Andrew Capewell: So David, I suppose the first question is, why did you feel we needed a new web app? And what's what's the kind of the key thing you wanted to achieve by doing it?

David Jones: Sure. Thanks, Andrew I think you know traditionally a lot of our customers have used the iPush pull service through our chat integrations or through our integrations with excel or even directly through our API So Our previous, you know, our previous web app was not being sort of broadly used to run workflows, but over the past couple of years, we've had increasing interest from customers and prospects to be able to run quite sophisticated financial markets workflows within the context of the web app, and it became clear that what we've built over the previous 10 years in terms of our web app, while it's very suitable for the the traditional sort of data sharing workflows that we initially focused on.

David Jones: When somebody wanted to try and do a complex workflow from the web app it was clear that the existing app was not really flexible or extensible enough for us to be able to, to model workflows within that kind of framework. In one of the key parts of the ipushpull platform, Is this ability to build workflows?

David Jones: So what we can do is we can construct a workflow that allows multiple people to take part in a multistate workflow together. So it could be something like an RFQ workflow where you've got a client asking one of their counterparties. for a price for a particular product. Our bot integrations allow you to model that really really easily, but it just wasn't possible to do this within the web app.

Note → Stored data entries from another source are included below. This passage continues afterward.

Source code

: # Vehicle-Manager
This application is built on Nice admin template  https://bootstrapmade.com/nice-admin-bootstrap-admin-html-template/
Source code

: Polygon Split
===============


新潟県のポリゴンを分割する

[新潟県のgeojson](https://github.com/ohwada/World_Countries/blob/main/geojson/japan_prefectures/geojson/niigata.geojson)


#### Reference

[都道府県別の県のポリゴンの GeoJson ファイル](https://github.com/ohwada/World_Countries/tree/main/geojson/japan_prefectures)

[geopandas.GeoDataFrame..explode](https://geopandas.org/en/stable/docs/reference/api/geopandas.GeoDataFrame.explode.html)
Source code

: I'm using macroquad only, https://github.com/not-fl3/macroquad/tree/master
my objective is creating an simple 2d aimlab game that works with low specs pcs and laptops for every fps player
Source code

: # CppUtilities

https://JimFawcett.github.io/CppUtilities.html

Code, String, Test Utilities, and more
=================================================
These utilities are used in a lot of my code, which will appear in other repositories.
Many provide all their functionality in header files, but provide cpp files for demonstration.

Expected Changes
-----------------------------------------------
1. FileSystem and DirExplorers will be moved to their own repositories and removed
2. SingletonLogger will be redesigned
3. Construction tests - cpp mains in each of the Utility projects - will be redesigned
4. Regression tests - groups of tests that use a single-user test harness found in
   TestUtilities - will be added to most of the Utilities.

David Jones: So that's why we took a very long, hard look at what we had in place initially, originally, and thought that rather than trying to extend it any further, we needed to start again using modern frameworks. Modern best practices and bringing in like third party components, industry standard components like AG grid, which we'll talk about a bit more later to allow us to build something that was stable and extensible for the future.

Andrew Capewell: Great. That's really interesting. Neil, you work with customers on a daily basis. You listen to their feedback. You understand quite deeply in your role how customers use like push pull and more generally how. Our customers and clients are that the workflows that they have currently in place and some of the way they can be digitalized.

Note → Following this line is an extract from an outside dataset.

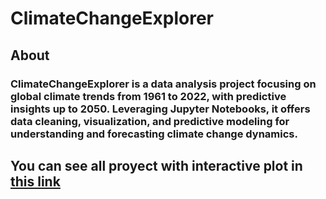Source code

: # ClimateChangeExplorer
## About
### ClimateChangeExplorer is a data analysis project focusing on global climate trends from 1961 to 2022, with predictive insights up to 2050. Leveraging Jupyter Notebooks, it offers data cleaning, visualization, and predictive modeling for understanding and forecasting climate change dynamics.
## You can see all proyect with interactive plot in [this link](https://nbviewer.org/github/PetrongariYanina/ClimateChangeExplorer/blob/main/ClimateChangeExplorer.ipynb)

Andrew Capewell: Can you talk about a specific example of where you've been able to do something really cool and interesting that you weren't necessarily able to do previously?

Neil Weatherall: So I think the best example is something that's fallen within a sort of package solution that we call QuoteHub. Essentially, this is where we're displaying price or quote or order data on a screen in a sort of whiteboard type fashion. I would say that previously, our focus was on displaying the information on the screen.

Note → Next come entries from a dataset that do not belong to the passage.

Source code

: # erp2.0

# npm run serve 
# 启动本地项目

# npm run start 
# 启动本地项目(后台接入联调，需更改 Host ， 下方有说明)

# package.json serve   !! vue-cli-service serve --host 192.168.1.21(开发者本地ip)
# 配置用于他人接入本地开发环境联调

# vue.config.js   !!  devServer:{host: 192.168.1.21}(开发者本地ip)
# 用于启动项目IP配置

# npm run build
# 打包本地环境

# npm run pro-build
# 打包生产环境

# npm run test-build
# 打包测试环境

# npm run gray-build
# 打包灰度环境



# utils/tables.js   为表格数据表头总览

Neil Weatherall: But as Dave just said, you know, as we move forward, we're wanting to provide more ways of creating and starting a workflow from the data that you see on screen. So the new web app now allows much more flexible and easy access to. Something as simple as adding a button to a particular column, we can easily configure what that button looks like, where it appears, color it is, whether it has an icon, whether it has any labels, and then we can configure through extra work we've done in the back end, what that button actually does.

Neil Weatherall: So to me, the main benefit is that becomes much easier and quicker, and it's something that we can do in config rather than in code. Which means it typically falls within the realms of sort of my team, or perhaps our power users, our customers that they can, they can bring this in and get it implemented very quickly as well as I'd say one of the biggest benefits for me is the amount of control that I have over what it looks like and what it says has also been very powerful, I think.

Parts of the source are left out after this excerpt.